Even though I've been off the iOS crackpipe for a 4+ years now, I agree that Safari as the only browser choice for iOS devices is myopic as all get out and needs to change. Safari is a perfectly fine default for simple web tasks as it's still pretty snappy performance-wise, but is a little long in the tooth for sites dependent on more modern features. I used Safari the first day it was released and I wasn't a huge fan then, but at least it was a viable option to the dreaded IE5 on the Apple platform and was under active development. Marooning users on a platform that is coasting along seems like a bad idea.

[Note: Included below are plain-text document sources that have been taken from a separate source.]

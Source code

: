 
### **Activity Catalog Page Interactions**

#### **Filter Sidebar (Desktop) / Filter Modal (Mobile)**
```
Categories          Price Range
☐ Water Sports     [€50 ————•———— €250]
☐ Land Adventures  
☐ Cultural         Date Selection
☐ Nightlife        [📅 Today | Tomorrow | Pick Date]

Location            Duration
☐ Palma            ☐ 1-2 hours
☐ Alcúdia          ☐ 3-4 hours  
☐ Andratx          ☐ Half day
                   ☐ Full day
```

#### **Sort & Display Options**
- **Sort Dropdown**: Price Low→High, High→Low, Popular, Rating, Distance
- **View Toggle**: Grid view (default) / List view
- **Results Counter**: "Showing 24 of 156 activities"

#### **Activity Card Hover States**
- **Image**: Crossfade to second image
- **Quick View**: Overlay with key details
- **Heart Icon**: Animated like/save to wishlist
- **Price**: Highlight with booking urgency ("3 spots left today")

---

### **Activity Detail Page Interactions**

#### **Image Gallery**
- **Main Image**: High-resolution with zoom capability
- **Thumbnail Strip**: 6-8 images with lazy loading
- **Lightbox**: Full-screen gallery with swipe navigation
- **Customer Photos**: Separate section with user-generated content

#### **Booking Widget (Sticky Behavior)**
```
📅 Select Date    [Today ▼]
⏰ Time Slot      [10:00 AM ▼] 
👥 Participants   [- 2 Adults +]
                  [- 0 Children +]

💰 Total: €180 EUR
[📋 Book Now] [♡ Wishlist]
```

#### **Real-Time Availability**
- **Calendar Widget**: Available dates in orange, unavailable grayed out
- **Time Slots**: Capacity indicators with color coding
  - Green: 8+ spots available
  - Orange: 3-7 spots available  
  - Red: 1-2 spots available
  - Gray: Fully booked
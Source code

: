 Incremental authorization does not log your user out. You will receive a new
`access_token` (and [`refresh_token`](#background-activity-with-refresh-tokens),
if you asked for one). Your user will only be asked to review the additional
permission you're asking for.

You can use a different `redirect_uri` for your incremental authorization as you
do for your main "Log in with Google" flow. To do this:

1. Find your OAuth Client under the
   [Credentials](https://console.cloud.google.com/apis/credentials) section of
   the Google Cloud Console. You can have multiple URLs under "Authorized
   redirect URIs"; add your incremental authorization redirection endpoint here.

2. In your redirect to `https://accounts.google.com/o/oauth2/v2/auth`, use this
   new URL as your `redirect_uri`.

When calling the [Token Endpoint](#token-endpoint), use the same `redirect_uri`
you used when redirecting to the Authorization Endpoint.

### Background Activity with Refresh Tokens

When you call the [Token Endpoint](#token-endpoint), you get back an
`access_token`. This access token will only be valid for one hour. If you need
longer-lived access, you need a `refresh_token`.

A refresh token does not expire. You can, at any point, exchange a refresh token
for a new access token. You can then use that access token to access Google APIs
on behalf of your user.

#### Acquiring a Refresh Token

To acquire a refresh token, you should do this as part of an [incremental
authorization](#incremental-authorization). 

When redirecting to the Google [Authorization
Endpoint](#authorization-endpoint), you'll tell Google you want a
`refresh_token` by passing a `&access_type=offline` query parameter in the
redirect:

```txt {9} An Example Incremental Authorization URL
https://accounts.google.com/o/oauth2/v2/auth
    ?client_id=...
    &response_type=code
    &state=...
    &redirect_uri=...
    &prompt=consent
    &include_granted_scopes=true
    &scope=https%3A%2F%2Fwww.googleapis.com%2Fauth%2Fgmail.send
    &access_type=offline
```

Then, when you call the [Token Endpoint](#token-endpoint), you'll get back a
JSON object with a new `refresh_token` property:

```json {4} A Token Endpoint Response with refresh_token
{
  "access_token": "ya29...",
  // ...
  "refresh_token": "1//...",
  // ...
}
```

Unsurprisingly, there was a shitstorm on Reddit which is reaching 4chan levels of obnoxious. Ah, well, it was (bad) fun while it lasted. The clue here is that while making the elimination of harassment a priority is a good goal, firing one of the people who make the site attractive to those outside the neckbeard majority is a bad thing. I imagine the trolls will soldier on until Reddit becomes completely worthless. Godspeed or something.
The amount of ire that I've reserved for Lexmark over the years was only bolstered by this idiotic attempt to limit other companies from refilling their spent toner cartridges by using patent restrictions. Good lord. Slapping a sticker on a product intended (or maybe demanded) for single use and discarded is a pretty ineffectual way to do anything other than piss people off or, in other cases, cause decades of confusion. I guess when you're terrible then crazy terrible is the next logical stop.
I’ve been impatiently waiting (for several days even) for someone to actually file a net neutrality complaint and I didn’t have to wait long at all. I’m no legal expert, but I am very curious to see what sort of precedent is set here and how it will influence decisions made on future complaints. I assume that the FCC is completely corrupt and influenced by the deep pockets who own the contracts. I’m more worried about the head of the FCC’s attitude towards complaints more than anything:
In fact, FCC Chairman Tom Wheeler said in March that he looked forward to getting a net neutrality complaint just so that he can shoot it down. Why? To defuse his critics’ biggest argument: That net neutrality will lead to the direct regulation of prices charged by companies such as Time Warner Cable.
Okay, so that quote is from the Washington Post article, but the piece they’re referencing sounds more like:
Wheeler says he hopes somebody files that kind of a complaint — which has not been raised in the 22 years the FCC had a similar authority over rural wireless carriers. “There will be a process that will look at that and develop a record that would make it very clear that the FCC is not in the consumer rate regulation business,” he says.
I have no idea whose strings are being pulled, but I’m definitely going to keep following this closely.
Wow. If you’ve ever wanted to succinctly give me reason to lose all interest at investigating the services you might sell me then just play a loud doorbell sound twenty seconds after I’ve arrived on your site and pop up this:
I was actually moving my mouse towards the grid that displays your available plans but after that I close the fucking tab and move on.